Imagine this!
- You work as a data scientist for a company that provides solutions to business. On a single day, your boss handovers two datasets with records of no air passenger(air-passenger) and milk produced by the cow(mainly milk), ask for detailed analysis of the data and predicts its future values.
- By inspecting, you found no relationship between the two. As a result, you decided to build two models separately. So you processed the dataset(pandas), found seasonality(stats-model), and trained two models(Tensorflow/Pytorch). After a lot of hyper-tuning, you found a good fit and predicted the results.
- A with consequences, you went to your boss, and as usual, your boss asks’s “can’t we do this using one model?“.
The question asked by the boss was indeed correct. Despite many improvements in the field, people find it challenging to work on TIME-SERIES DATA. So the company, Unit8, created a python package called DARTS, which aims to solve the problems in the scenario.
This article is a practical introduction to how to get started with the library. Precisely, we will recreate the same scenario and see what this library has to offer us. So let’s get started.
To start, we will install darts. Using an anaconda environment is highly recommended. Assuming you have created an environment, open the terminal and enter the following command:
conda install -c conda-forge -c pytorch u8darts-all
Note: It may take time because the downloadable size is approximately 2.98 Gb and will download all the available models!
After installation, launch a jupyter notebook and try importing the library using:
import darts
If nothing outputs, it means successfully imported, else google the error:)
For simplicity, we will use the dart’s dataset library to load the data.
from darts.datasets import AirPassengersDataset, MonthlyMilkDataset
Here we have imported two required datasets as we are mimicking the scenario.

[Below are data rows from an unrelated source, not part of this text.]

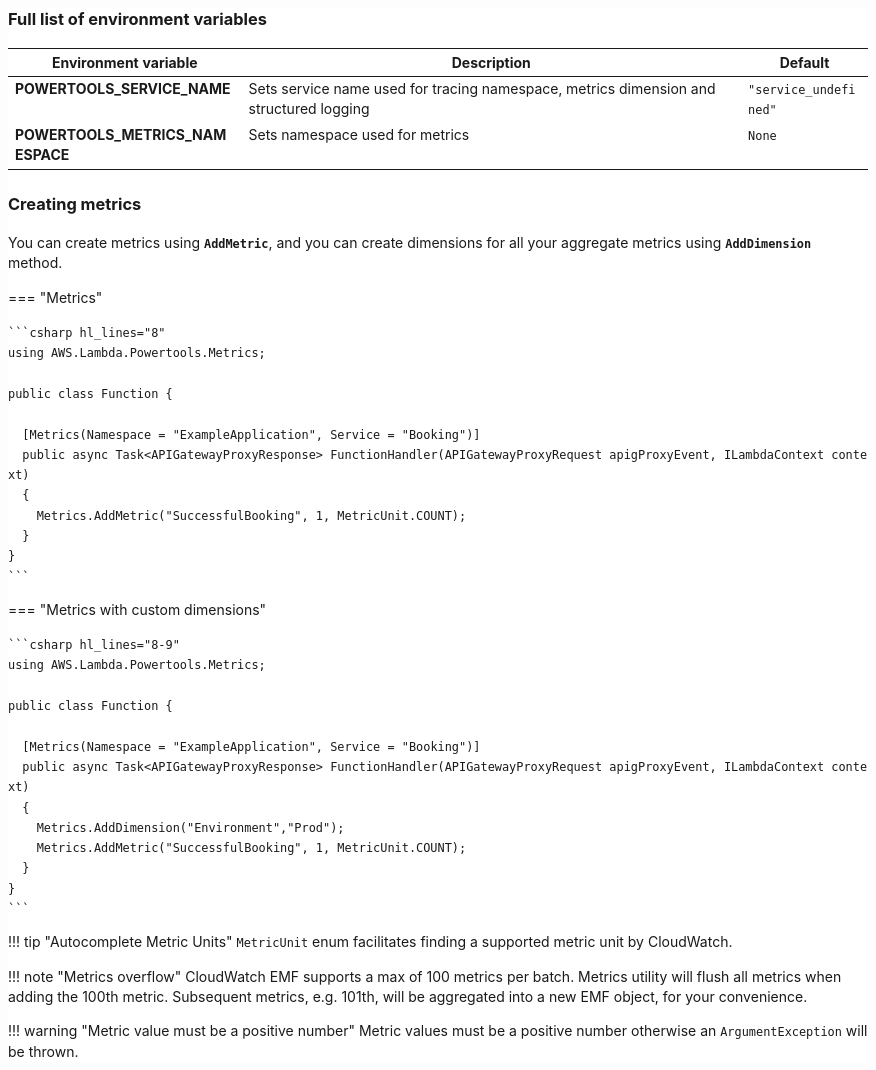 ### Full list of environment variables

| Environment variable | Description | Default |
| ------------------------------------------------- | --------------------------------------------------------------------------------- |  ------------------------------------------------- |
| **POWERTOOLS_SERVICE_NAME** | Sets service name used for tracing namespace, metrics dimension and structured logging | `"service_undefined"` |
| **POWERTOOLS_METRICS_NAMESPACE** | Sets namespace used for metrics | `None` |

### Creating metrics

You can create metrics using **`AddMetric`**, and you can create dimensions for all your aggregate metrics using **`AddDimension`** method.

=== "Metrics"

    ```csharp hl_lines="8"
    using AWS.Lambda.Powertools.Metrics;

    public class Function {
      
      [Metrics(Namespace = "ExampleApplication", Service = "Booking")]
      public async Task<APIGatewayProxyResponse> FunctionHandler(APIGatewayProxyRequest apigProxyEvent, ILambdaContext context)
      {
        Metrics.AddMetric("SuccessfulBooking", 1, MetricUnit.COUNT);
      }
    }
    ```
=== "Metrics with custom dimensions"

    ```csharp hl_lines="8-9"
    using AWS.Lambda.Powertools.Metrics;

    public class Function {
      
      [Metrics(Namespace = "ExampleApplication", Service = "Booking")]
      public async Task<APIGatewayProxyResponse> FunctionHandler(APIGatewayProxyRequest apigProxyEvent, ILambdaContext context)
      {
        Metrics.AddDimension("Environment","Prod");
        Metrics.AddMetric("SuccessfulBooking", 1, MetricUnit.COUNT);
      }
    }
    ```

!!! tip "Autocomplete Metric Units"
    `MetricUnit` enum facilitates finding a supported metric unit by CloudWatch.

!!! note "Metrics overflow"
    CloudWatch EMF supports a max of 100 metrics per batch. Metrics utility will flush all metrics when adding the 100th metric. Subsequent metrics, e.g. 101th, will be aggregated into a new EMF object, for your convenience.

!!! warning "Metric value must be a positive number"
    Metric values must be a positive number otherwise an `ArgumentException` will be thrown.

Now let’s print the dataset. There is numerous way to do it, but we will focus on two most intuitive.
As Data Array
In general, we can load the dataset directly using the load() method, resulting in a mixture of the array and coordinate – Data Array having month datatype as date-time(represents time series).
AirPassengersDataset().load() MonthlyMilkDataset().load()
As Dataframe
Alternatively, it can be loaded as a data frame using pd_dataframe().
display("Air Passanger Dataset",AirPassengersDataset().load().pd_dataframe()) display("Monthly Milk Dataset",MonthlyMilkDataset().load().pd_dataframe())
It looks like we have 144 observations for air-passenger and 168 observations for the monthly-milk dataset.
Dataframe is ok, but It doesn’t reveal much, so we can plot our dataset using matplotlib:
# loading library import matplotlib.pyplot as plt %matplotlib inline
# Loading Dataset as Data-Array air_series = AirPassengersDataset().load() milk_series = MonthlyMilkDataset().load()
#plot chart air_series.plot(label="Number Of Passengers") milk_series.plot(label="Pounds Of Milk Produced Per Month" ) plt.legend();
In the above code, we just loaded the data and plotted it. Also, we include a label and legend so that it is easy to understand.
The result comes out as a nice looking chart:
Here x-axis represents the month, and the y-axis – data.
Note you need to downgrade to matplotlib 3.1.3 for code to work in collab.
Carefully observing the above, we can find that the data is not scaled, i.e., it shows variability, so it’s good if we rescale it.
Luckily we have Scaler () class for this in the library itself, and we can use it by creating a scaler object and then fitting it to the dataset.
# import
from darts.dataprocessing.transformers import Scaler
# creating scaler object
scaler_air , scaler_milk = Scaler(), Scaler()
# perfoming the scaling
air_series_scaled = scaler_air.fit_transform(air_series)
milk_series_scaled = scaler_milk.fit_transform(milk_series)
In the above code, we have imported Scaler, created two scaler objects, and performed the scaling.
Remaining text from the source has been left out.